The use of chemical disinfectants is one of the key approaches to interrupt norovirus spread from contaminated environmental surfaces. Particular attention should be given to the likely areas of greatest environmental contamination such as bathrooms and high-touch surfaces (e.g., door knobs and hand rails). Sodium hypochlorite (chlorine bleach) has been widely recommended to disinfect human norovirus from surfaces, and its efficacy has been well documented (114–117). Environmental surfaces potentially contaminated with norovirus should be disinfected using a sodium hypochlorite solution or other commercial product registered with EPA as effective against norovirus. A list of EPA-approved products is available at http://www.epa.gov/oppad001/list_g_norovirus.pdf . Products containing phenolic compounds (including triclosan and quarternary ammonium compounds) are less effective against nonenveloped viruses such as human norovirus (114,118–120). Furthermore, this list should be interpreted with caution because the efficacy of these products is determined by using the surrogate FCV, which exhibits different physiochemical properties than human norovirus and therefore might not reflect a similar disinfection efficacy profile (121).

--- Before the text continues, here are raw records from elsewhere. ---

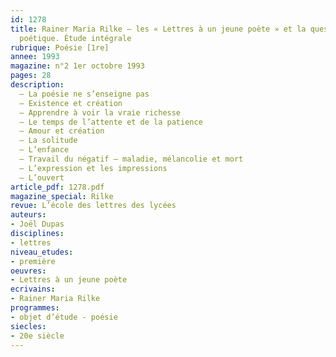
 ```yaml
---
id: 1278
title: Rainer Maria Rilke – les « Lettres à un jeune poète » et la question de l’existence
  poétique. Étude intégrale
rubrique: Poésie [1re]
annee: 1993
magazine: n°2 1er octobre 1993
pages: 28
description: 
  – La poésie ne s’enseigne pas
  – Existence et création
  – Apprendre à voir la vraie richesse
  – Le temps de l’attente et de la patience
  – Amour et création
  – La solitude
  – L’enfance
  – Travail du négatif – maladie, mélancolie et mort
  – L’expression et les impressions
  – L’ouvert
article_pdf: 1278.pdf
magazine_special: Rilke 
revue: L’école des lettres des lycées
auteurs:
- Joël Dupas
disciplines:
- lettres
niveau_etudes:
- première
oeuvres:
- Lettres à un jeune poète
ecrivains:
- Rainer Maria Rilke
programmes:
- objet d’étude - poésie
siecles:
- 20e siècle
---
```

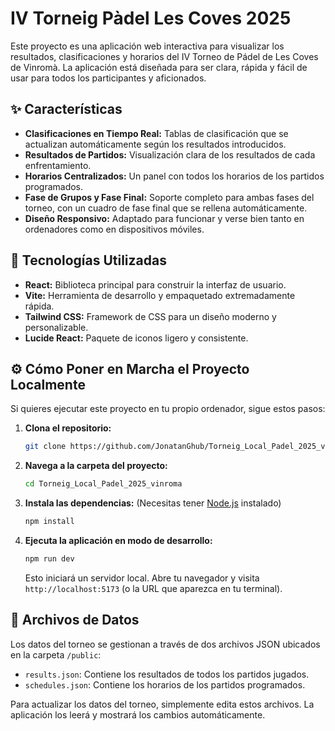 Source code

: # IV Torneig Pàdel Les Coves 2025

Este proyecto es una aplicación web interactiva para visualizar los resultados, clasificaciones y horarios del IV Torneo de Pádel de Les Coves de Vinromà. La aplicación está diseñada para ser clara, rápida y fácil de usar para todos los participantes y aficionados.

## ✨ Características

- **Clasificaciones en Tiempo Real:** Tablas de clasificación que se actualizan automáticamente según los resultados introducidos.
- **Resultados de Partidos:** Visualización clara de los resultados de cada enfrentamiento.
- **Horarios Centralizados:** Un panel con todos los horarios de los partidos programados.
- **Fase de Grupos y Fase Final:** Soporte completo para ambas fases del torneo, con un cuadro de fase final que se rellena automáticamente.
- **Diseño Responsivo:** Adaptado para funcionar y verse bien tanto en ordenadores como en dispositivos móviles.

## 🚀 Tecnologías Utilizadas

- **React:** Biblioteca principal para construir la interfaz de usuario.
- **Vite:** Herramienta de desarrollo y empaquetado extremadamente rápida.
- **Tailwind CSS:** Framework de CSS para un diseño moderno y personalizable.
- **Lucide React:** Paquete de iconos ligero y consistente.

## ⚙️ Cómo Poner en Marcha el Proyecto Localmente

Si quieres ejecutar este proyecto en tu propio ordenador, sigue estos pasos:

1.  **Clona el repositorio:**
    ```bash
    git clone https://github.com/JonatanGhub/Torneig_Local_Padel_2025_vinroma.git
    ```

2.  **Navega a la carpeta del proyecto:**
    ```bash
    cd Torneig_Local_Padel_2025_vinroma
    ```

3.  **Instala las dependencias:**
    (Necesitas tener [Node.js](https://nodejs.org/) instalado)
    ```bash
    npm install
    ```

4.  **Ejecuta la aplicación en modo de desarrollo:**
    ```bash
    npm run dev
    ```
    Esto iniciará un servidor local. Abre tu navegador y visita `http://localhost:5173` (o la URL que aparezca en tu terminal).

## 📄 Archivos de Datos

Los datos del torneo se gestionan a través de dos archivos JSON ubicados en la carpeta `/public`:

-   `results.json`: Contiene los resultados de todos los partidos jugados.
-   `schedules.json`: Contiene los horarios de los partidos programados.

Para actualizar los datos del torneo, simplemente edita estos archivos. La aplicación los leerá y mostrará los cambios automáticamente.
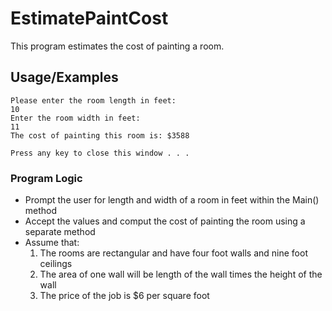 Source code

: # EstimatePaintCost

This program estimates the cost of painting a room.

## Usage/Examples

```
Please enter the room length in feet:
10
Enter the room width in feet:
11
The cost of painting this room is: $3588

Press any key to close this window . . .
```

### Program Logic

- Prompt the user for length and width of a room in feet within the Main() method
- Accept the values and comput the cost of painting the room using a separate method
- Assume that:
  1. The rooms are rectangular and have four foot walls and nine foot ceilings
  2. The area of one wall will be length of the wall times the height of the wall
  3. The price of the job is $6 per square foot
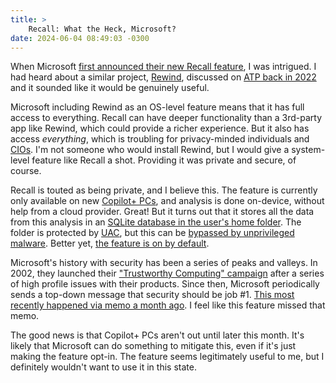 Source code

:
 ```yaml
---
title: >
    Recall: What the Heck, Microsoft?
date: 2024-06-04 08:49:03 -0300
---
```


When Microsoft [first announced their new Recall feature](https://www.theverge.com/2024/5/20/24159258/microsoft-recall-ai-explorer-windows-11-surface-event), I was intrigued. I had heard about a similar project, [Rewind](https://www.rewind.ai), discussed on [ATP back in 2022](https://atp.fm/507) and it sounded like it would be genuinely useful.

Microsoft including Rewind as an OS-level feature means that it has full access to everything. Recall can have deeper functionality than a 3rd-party app like Rewind, which could provide a richer experience. But it also has access *everything*, which is troubling for privacy-minded individuals and [CIOs](https://en.wikipedia.org/wiki/Chief_information_officer). I'm not someone who would install Rewind, but I would give a system-level feature like Recall a shot. Providing it was private and secure, of course.

Recall is touted as being private, and I believe this. The feature is currently only available on new [Copilot+ PCs](https://blogs.microsoft.com/blog/2024/05/20/introducing-copilot-pcs/), and analysis is done on-device, without help from a cloud provider. Great! But it turns out that it stores all the data from this analysis in an [SQLite database in the user's home folder](https://doublepulsar.com/recall-stealing-everything-youve-ever-typed-or-viewed-on-your-own-windows-pc-is-now-possible-da3e12e9465e). The folder is protected by [UAC](https://en.wikipedia.org/wiki/User_Account_Control), but this can be [bypassed by unprivileged malware](https://learn.microsoft.com/en-us/troubleshoot/windows-server/windows-security/disable-user-account-control#:~:text=More%20important%2C%20Same%2Ddesktop%20Elevation%20in%20UAC%20isn%27t%20a%20security%20boundary.%20It%20can%20be%20hijacked%20by%20unprivileged%20software%20that%20runs%20on%20the%20same%20desktop.). Better yet, [the feature is on by default](https://www.theverge.com/2024/6/3/24170305/microsoft-windows-recall-ai-screenshots-security-privacy-issues#:~:text=Microsoft%20is%20currently%20planning%20to%20enable%20Recall%20by%20default%20on%20Copilot%20Plus%20PCs.).

Microsoft's history with security has been a series of peaks and valleys. In 2002, they launched their ["Trustworthy Computing" campaign](https://en.wikipedia.org/wiki/Trustworthy_computing#Microsoft_and_Trustworthy_Computing) after a series of high profile issues with their products. Since then, Microsoft periodically sends a top-down message that security should be job #1. [This most recently happened via memo a month ago](https://www.theverge.com/24148033/satya-nadella-microsoft-security-memo). I feel like this feature missed that memo.

The good news is that Copilot+ PCs aren't out until later this month. It's likely that Microsoft can do something to mitigate this, even if it's just making the feature opt-in. The feature seems legitimately useful to me, but I definitely wouldn't want to use it in this state.

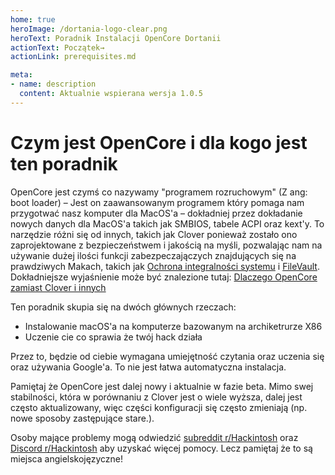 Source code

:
 ```yaml
---
home: true
heroImage: /dortania-logo-clear.png
heroText: Poradnik Instalacji OpenCore Dortanii
actionText: Początek→
actionLink: prerequisites.md

meta:
- name: description
  content: Aktualnie wspierana wersja 1.0.5
---
```


# Czym jest OpenCore i dla kogo jest ten poradnik

OpenCore jest czymś co nazywamy "programem rozruchowym" (Z ang: boot loader) – Jest on zaawansowanym programem który pomaga nam przygotwać nasz komputer dla MacOS'a – dokładniej przez dokładanie nowych danych dla MacOS'a takich jak SMBIOS, tabele ACPI oraz kext'y. To narzędzie różni się od innych, takich jak Clover ponieważ zostało ono zaprojektowane z bezpieczeństwem i jakością na myśli, pozwalając nam na używanie dużej ilości funkcji zabezpeczajączych znajdujących się na prawdziwych Makach, takich jak [Ochrona integralności systemu](https://support.apple.com/pl-pl/102149) i [FileVault](https://support.apple.com/pl-pl/guide/mac-help/mh11785/mac). Dokładniejsze wyjaśnienie może być znalezione tutaj: [Dlaczego OpenCore zamiast Clover i innych](why-oc.md)

Ten poradnik skupia się na dwóch głównych rzeczach:

* Instalowanie macOS'a na komputerze bazowanym na archiketrurze X86
* Uczenie cie co sprawia że twój hack działa

Przez to, będzie od ciebie wymagana umiejętność czytania oraz uczenia się oraz używania Google'a. To nie jest łatwa automatyczna instalacja.

Pamiętaj że OpenCore jest dalej nowy i aktualnie w fazie beta. Mimo swej stabilności, która w porównaniu z Clover jest o wiele wyższa, dalej jest często aktualizowany, więc części konfiguracji się często zmieniają (np. nowe sposoby zastępujące stare.).

Osoby mające problemy mogą odwiedzić [subreddit r/Hackintosh](https://www.reddit.com/r/hackintosh/) oraz [Discord r/Hackintosh](https://discord.gg/u8V7N5C) aby uzyskać więcej pomocy. Lecz pamiętaj że to są miejsca angielskojęzyczne!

In addition, several recent reports have demonstrated that FCV is not the most resistant surrogate virus to predict inactivation of human norovirus (111,122,123). Therefore, the use of multiple surrogate viruses rather than a single surrogate has been suggested to assess the efficacy of disinfectants (111).
Because of this uncertainty, whenever possible, chlorine bleach solution should be applied to hard, nonporous, environmental surfaces at a concentration of 1,000–5,000 ppm (5–25 tablespoons household bleach [5.25%] per gallon of water). Given the potential for evaporative dilution, bleach solutions should be freshly prepared for use within 24 hours, or the target concentration should be doubled (e.g., 2,000–10,000 ppm) for storage and used within 30 days. Although the upper end of this range has been recommended previously when soiling is present (124), few data are available to support the effectiveness of sodium hypochlorite on fecally soiled surfaces (125). For example, 5,000 ppm of sodium hypochlorite was not able to completely eliminate norovirus dried in 20% fecal stool suspension on surfaces (126). A recent study indicated that longer exposure times (approximately 4 minutes) of 5,000 ppm sodium hypochlorite on fecally soiled surfaces were needed to inactivate both human norovirus surrogates (MNV and FCV) by 4 log (122),which has been proposed as a satisfactory reduction level for norovirus contamination (127). In conclusion, initial cleaning of contaminated surfaces to remove organic loads such as fecal material should be performed before sodium hypochlorite disinfection.
In health-care settings, cleaning products and disinfectants used should be EPA-registered and have label claims for use in health-care settings; personnel performing environmental services should adhere to the manufacturer’s instructions for dilution, application, and contact time. Heat disinfection (i.e., pasteurization to 140°F [60°C]) has been suggested and used successfully under laboratory conditions, for items that cannot be subjected to chemical disinfectants such as chlorine bleach (128–131). Other disinfection approaches such as ozone, hydrogen peroxide, or coating surfaces with antimicrobial materials (e.g., titanium dioxide [TiO] film) also have been proposed for routine environmental control of noroviruses (132–134).